Anthony Paul Smith has a great post, and he links well her point by point descriptions to Catholic Social Thought.

As I’m working on another project, I’ve been putting away references to “life” going back to Aristotle, since I’m not satisfied with much of the work on it. I think on this Agamben’s work has been fruitful since he points to the sovereign decision over life/non-life. This chapter enters this tricky area right at what would be a border case of stem cells. I think Bennett sets up fruitful distinctions for her own vitalism, but I didn’t find this chapter convincing. But in the end, as Aristotle would say, the aporia in the object (peri tou pragmatos), not just in the path we have taken. As such, I’m not I’d find any chapter on this wholly convincing.

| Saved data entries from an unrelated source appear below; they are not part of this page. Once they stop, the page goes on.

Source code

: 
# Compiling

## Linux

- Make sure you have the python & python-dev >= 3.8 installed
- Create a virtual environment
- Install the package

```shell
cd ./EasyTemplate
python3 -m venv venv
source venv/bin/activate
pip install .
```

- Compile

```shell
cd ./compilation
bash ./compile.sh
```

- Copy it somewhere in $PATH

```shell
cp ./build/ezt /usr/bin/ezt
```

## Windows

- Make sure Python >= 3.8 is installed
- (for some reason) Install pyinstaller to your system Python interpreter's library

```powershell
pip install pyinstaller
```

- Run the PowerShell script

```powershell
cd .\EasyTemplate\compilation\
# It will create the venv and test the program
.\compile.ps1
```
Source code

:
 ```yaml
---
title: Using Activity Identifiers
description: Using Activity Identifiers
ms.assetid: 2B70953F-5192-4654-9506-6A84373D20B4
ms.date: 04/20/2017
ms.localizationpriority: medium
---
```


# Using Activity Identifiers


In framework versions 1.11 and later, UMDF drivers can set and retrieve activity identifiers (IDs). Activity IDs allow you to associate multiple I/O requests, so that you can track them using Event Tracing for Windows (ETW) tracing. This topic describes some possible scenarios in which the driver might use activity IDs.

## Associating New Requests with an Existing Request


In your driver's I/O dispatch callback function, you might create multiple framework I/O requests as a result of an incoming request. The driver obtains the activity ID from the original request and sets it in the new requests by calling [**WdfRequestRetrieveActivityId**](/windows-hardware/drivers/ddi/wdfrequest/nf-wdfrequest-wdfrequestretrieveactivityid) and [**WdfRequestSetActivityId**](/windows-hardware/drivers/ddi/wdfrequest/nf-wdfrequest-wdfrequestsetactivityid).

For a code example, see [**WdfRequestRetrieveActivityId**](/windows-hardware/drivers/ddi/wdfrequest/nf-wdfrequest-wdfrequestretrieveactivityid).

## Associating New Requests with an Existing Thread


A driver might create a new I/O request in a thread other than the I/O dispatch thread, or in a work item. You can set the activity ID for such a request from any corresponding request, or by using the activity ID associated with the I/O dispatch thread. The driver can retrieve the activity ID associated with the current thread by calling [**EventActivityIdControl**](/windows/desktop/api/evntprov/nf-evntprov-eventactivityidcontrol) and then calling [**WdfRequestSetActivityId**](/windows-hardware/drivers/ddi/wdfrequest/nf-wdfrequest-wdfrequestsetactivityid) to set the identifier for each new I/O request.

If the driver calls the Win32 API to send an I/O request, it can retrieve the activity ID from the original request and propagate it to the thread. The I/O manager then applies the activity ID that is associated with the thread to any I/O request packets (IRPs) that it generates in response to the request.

To be simplistic, we see this question of life on both the side of increased mechanization (does a robot count?) and knowledge about bacteria, etc. (do viruses count as life?).  And “a” life is at what level? Is the eco-system itself “a” life? (People who like Deleuze always thought that reference to “a” life over “life” did much more work than it ever did, since obviously that just kicks the question down the road a bit…) In any case, this chapter is well worth reading because she in quick order moves to exactly the right questions.

A.P. Smith added to his post this, and here I pause of moment:

I think Bennett needs to do more work in terms of the place the lab takes here. She suggests that the difference between Driesch’s vitalism leading pacifism and the Nazi’s violence undergirded by soul vialism has to do with Driesch paying attention to things in the lab. But, this fostering of empathy, this recognition of “thing-power”, didn’t occur in the Nazi’s labs. The fact that the Nazi’s also had labs, that many of the worst crimes of the holocaust occurred by turning these places into labs, surely means this is not where we can locate the difference.

I’ll have to get my copy off of my desk to see if this is her argument, since somehow I missed this when I read it the first go-round. Driesch had more empathy for things, and therefore this lead him to pacifism? Because he worked in a lab? Let this be another example where “one didn’t become a Nazi because X” doesn’t really work…

ADDENDUM:

This is why, I’m sorry to say, critics of Levi’s onticology will not be at all convinced by his example of his daughter. I’m not disagreeing for a moment with what he writes (especially the lack of control part), but the difference people will point to is that “life” is autonomous and secrets away its singularity—but this would prove nothing about “objects” that are not life. This is why Bennett’s book is fruitful, since I think she sees (as I’m sure Levi does, from posts on this) that it is this question of what counts as “life” is the cudgel used to deny what he describes to actants that don’t happen to be precocious 3 and 1/2 year olds.

3 comments

  1. I may have overstated the point concerning labs and empathy, as I remembered it after the original post and wanted to get it down before I forgot again. She puts forward the hypothesis (not really an argument, more of an aside couched as ‘perhaps this is it’) that D. was able to form a critical vitalism (i.e one that didn’t need the strong ontological hierarchy present in the soul vitalism the Nazis used to differentiate themselves from other peoples and things) because he gave attention to things and saw in them their own power. I am convinced that Bennett takes more care than most in terms of arguments that run “ontology x leads to politics y”, but I also recognize there does some to be a tendency for vitalism to often go hand and hand with political movements I find wrong. I was glad to see her try to deal with it (since I haven’t come up with any great answer myself), though this lab thing struck me as the wrong way to go about it.

  2. I may, if I can find some extra time today, try to post on this in relation to ecology and the split between ecosystem scientists and environmental managers (there is an interesting theory/practice or academic/activist split going on here that complicates our everyday understanding of ecology).